A helminth parasite causes toxocariasis. It can be found globally and is most often found in domestic dogs and cats.

You can acquire the parasite by ingesting its eggs, which are often found in soil that’s been contaminated with animal feces. The eggs hatch in your intestines, and the larvae can then migrate to other parts of your body.

Toxocariasis rarely affects the eye, but when it does, it can cause loss of vision.

Crab lice

Crab lice, also called pubic lice, are found worldwide. They’re small insects that typically colonize the hair of the genital region. But they can also be found in other hair areas, including eyelashes.

They’re usually spread through sexual contact, but contaminated personal items, like clothing or towels, can also spread them.

Demodex folliculorum

D. folliculorum are mites that are found in hair follicles of humans around the world. This includes the hair follicles of your eyelashes.

Occasionally, these mites can cause a condition called demodicosis. Demodicosis can cause irritation around the eyelashes and lead to loss of eyelashes, conjunctivitis, and decreased vision.

Treating a parasitic infection depends on the type of parasite that’s causing the infection. But many types are treated with oral or topical medications, such as pyrimethamine, ivermectin, and diethylcarbamazine.

In some cases, adult worms will need to be removed from your eye. This is a common part of the treatment of loiasis, gnathostomiasis, and river blindness.

While it’s hard to completely avoid parasites, there are several things you can do to reduce your risk of developing a parasitic infection in your eye.

Practice good hygiene

Wash your hands frequently, particularly before eating, after using the bathroom, and after picking up animal waste. Avoid sharing personal items like clothes, towels, and bed sheets.

Cook food properly

If you’re traveling in an area where parasitic infections are common, avoid eating raw or undercooked food. Be sure that all food is cooked through to the proper internal temperature. If you’re handling raw food, wear gloves and wash your hands afterward.

Prevent insect bites

If you’re going to go outside during times of the day when insects could bite you, apply an insecticide to exposed skin or wear protective clothing.

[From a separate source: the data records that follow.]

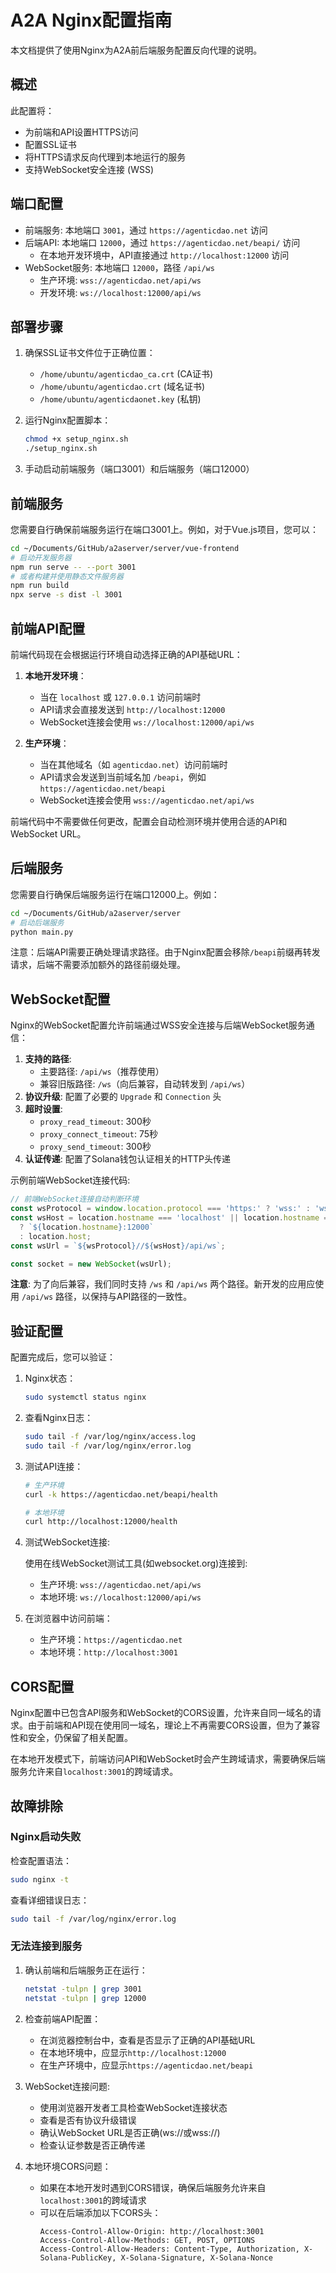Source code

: # A2A Nginx配置指南

本文档提供了使用Nginx为A2A前后端服务配置反向代理的说明。

## 概述

此配置将：
- 为前端和API设置HTTPS访问
- 配置SSL证书
- 将HTTPS请求反向代理到本地运行的服务
- 支持WebSocket安全连接 (WSS)

## 端口配置

- 前端服务: 本地端口 `3001`，通过 `https://agenticdao.net` 访问
- 后端API: 本地端口 `12000`，通过 `https://agenticdao.net/beapi/` 访问
  - 在本地开发环境中，API直接通过 `http://localhost:12000` 访问
- WebSocket服务: 本地端口 `12000`，路径 `/api/ws`
  - 生产环境: `wss://agenticdao.net/api/ws`
  - 开发环境: `ws://localhost:12000/api/ws`

## 部署步骤

1. 确保SSL证书文件位于正确位置：
   - `/home/ubuntu/agenticdao_ca.crt` (CA证书)
   - `/home/ubuntu/agenticdao.crt` (域名证书)
   - `/home/ubuntu/agenticdaonet.key` (私钥)

2. 运行Nginx配置脚本：
   ```bash
   chmod +x setup_nginx.sh
   ./setup_nginx.sh
   ```

3. 手动启动前端服务（端口3001）和后端服务（端口12000）

## 前端服务

您需要自行确保前端服务运行在端口3001上。例如，对于Vue.js项目，您可以：

```bash
cd ~/Documents/GitHub/a2aserver/server/vue-frontend
# 启动开发服务器
npm run serve -- --port 3001
# 或者构建并使用静态文件服务器
npm run build
npx serve -s dist -l 3001
```

## 前端API配置

前端代码现在会根据运行环境自动选择正确的API基础URL：

1. **本地开发环境**：
   - 当在 `localhost` 或 `127.0.0.1` 访问前端时
   - API请求会直接发送到 `http://localhost:12000`
   - WebSocket连接会使用 `ws://localhost:12000/api/ws`

2. **生产环境**：
   - 当在其他域名（如 `agenticdao.net`）访问前端时
   - API请求会发送到当前域名加 `/beapi`，例如 `https://agenticdao.net/beapi`
   - WebSocket连接会使用 `wss://agenticdao.net/api/ws`

前端代码中不需要做任何更改，配置会自动检测环境并使用合适的API和WebSocket URL。

## 后端服务

您需要自行确保后端服务运行在端口12000上。例如：

```bash
cd ~/Documents/GitHub/a2aserver/server
# 启动后端服务
python main.py
```

注意：后端API需要正确处理请求路径。由于Nginx配置会移除`/beapi`前缀再转发请求，后端不需要添加额外的路径前缀处理。

## WebSocket配置

Nginx的WebSocket配置允许前端通过WSS安全连接与后端WebSocket服务通信：

1. **支持的路径**: 
   - 主要路径: `/api/ws`（推荐使用）
   - 兼容旧版路径: `/ws`（向后兼容，自动转发到 `/api/ws`）
2. **协议升级**: 配置了必要的 `Upgrade` 和 `Connection` 头
3. **超时设置**: 
   - `proxy_read_timeout`: 300秒
   - `proxy_connect_timeout`: 75秒
   - `proxy_send_timeout`: 300秒
4. **认证传递**: 配置了Solana钱包认证相关的HTTP头传递

示例前端WebSocket连接代码:

```javascript
// 前端WebSocket连接自动判断环境
const wsProtocol = window.location.protocol === 'https:' ? 'wss:' : 'ws:';
const wsHost = location.hostname === 'localhost' || location.hostname === '127.0.0.1' 
  ? `${location.hostname}:12000` 
  : location.host;
const wsUrl = `${wsProtocol}//${wsHost}/api/ws`;

const socket = new WebSocket(wsUrl);
```

**注意**: 为了向后兼容，我们同时支持 `/ws` 和 `/api/ws` 两个路径。新开发的应用应使用 `/api/ws` 路径，以保持与API路径的一致性。

## 验证配置

配置完成后，您可以验证：

1. Nginx状态：
   ```bash
   sudo systemctl status nginx
   ```

2. 查看Nginx日志：
   ```bash
   sudo tail -f /var/log/nginx/access.log
   sudo tail -f /var/log/nginx/error.log
   ```

3. 测试API连接：
   ```bash
   # 生产环境
   curl -k https://agenticdao.net/beapi/health
   
   # 本地环境
   curl http://localhost:12000/health
   ```

4. 测试WebSocket连接:
   
   使用在线WebSocket测试工具(如websocket.org)连接到:
   - 生产环境: `wss://agenticdao.net/api/ws`
   - 本地环境: `ws://localhost:12000/api/ws`

5. 在浏览器中访问前端：
   - 生产环境：`https://agenticdao.net`
   - 本地环境：`http://localhost:3001`

## CORS配置

Nginx配置中已包含API服务和WebSocket的CORS设置，允许来自同一域名的请求。由于前端和API现在使用同一域名，理论上不再需要CORS设置，但为了兼容性和安全，仍保留了相关配置。

在本地开发模式下，前端访问API和WebSocket时会产生跨域请求，需要确保后端服务允许来自`localhost:3001`的跨域请求。

## 故障排除

### Nginx启动失败

检查配置语法：
```bash
sudo nginx -t
```

查看详细错误日志：
```bash
sudo tail -f /var/log/nginx/error.log
```

### 无法连接到服务

1. 确认前端和后端服务正在运行：
   ```bash
   netstat -tulpn | grep 3001
   netstat -tulpn | grep 12000
   ```

2. 检查前端API配置：
   - 在浏览器控制台中，查看是否显示了正确的API基础URL
   - 在本地环境中，应显示`http://localhost:12000`
   - 在生产环境中，应显示`https://agenticdao.net/beapi`

3. WebSocket连接问题:
   - 使用浏览器开发者工具检查WebSocket连接状态
   - 查看是否有协议升级错误
   - 确认WebSocket URL是否正确(ws://或wss://)
   - 检查认证参数是否正确传递

4. 本地环境CORS问题：
   - 如果在本地开发时遇到CORS错误，确保后端服务允许来自`localhost:3001`的跨域请求
   - 可以在后端添加以下CORS头：
     ```
     Access-Control-Allow-Origin: http://localhost:3001
     Access-Control-Allow-Methods: GET, POST, OPTIONS
     Access-Control-Allow-Headers: Content-Type, Authorization, X-Solana-PublicKey, X-Solana-Signature, X-Solana-Nonce
     ```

Properly care for contact lenses

If you wear contact lenses, don’t clean or store them with tap water. Use only sterile products approved for cleaning contacts. When storing your contacts, replace the contact solution in the case every time.

Make sure to wash your hands before handling or applying contact lenses. You should also try to avoid wearing your contact lenses while sleeping, especially after swimming.

There are many parasites throughout the world that can infect humans. Some of these parasites can infect your eyes. A parasitic infection in your eye won’t always cause symptoms. But if you notice any unusual eye pain, inflammation, or vision changes, make an appointment with a doctor. Left untreated. some parasitic infections can cause permanent vision loss.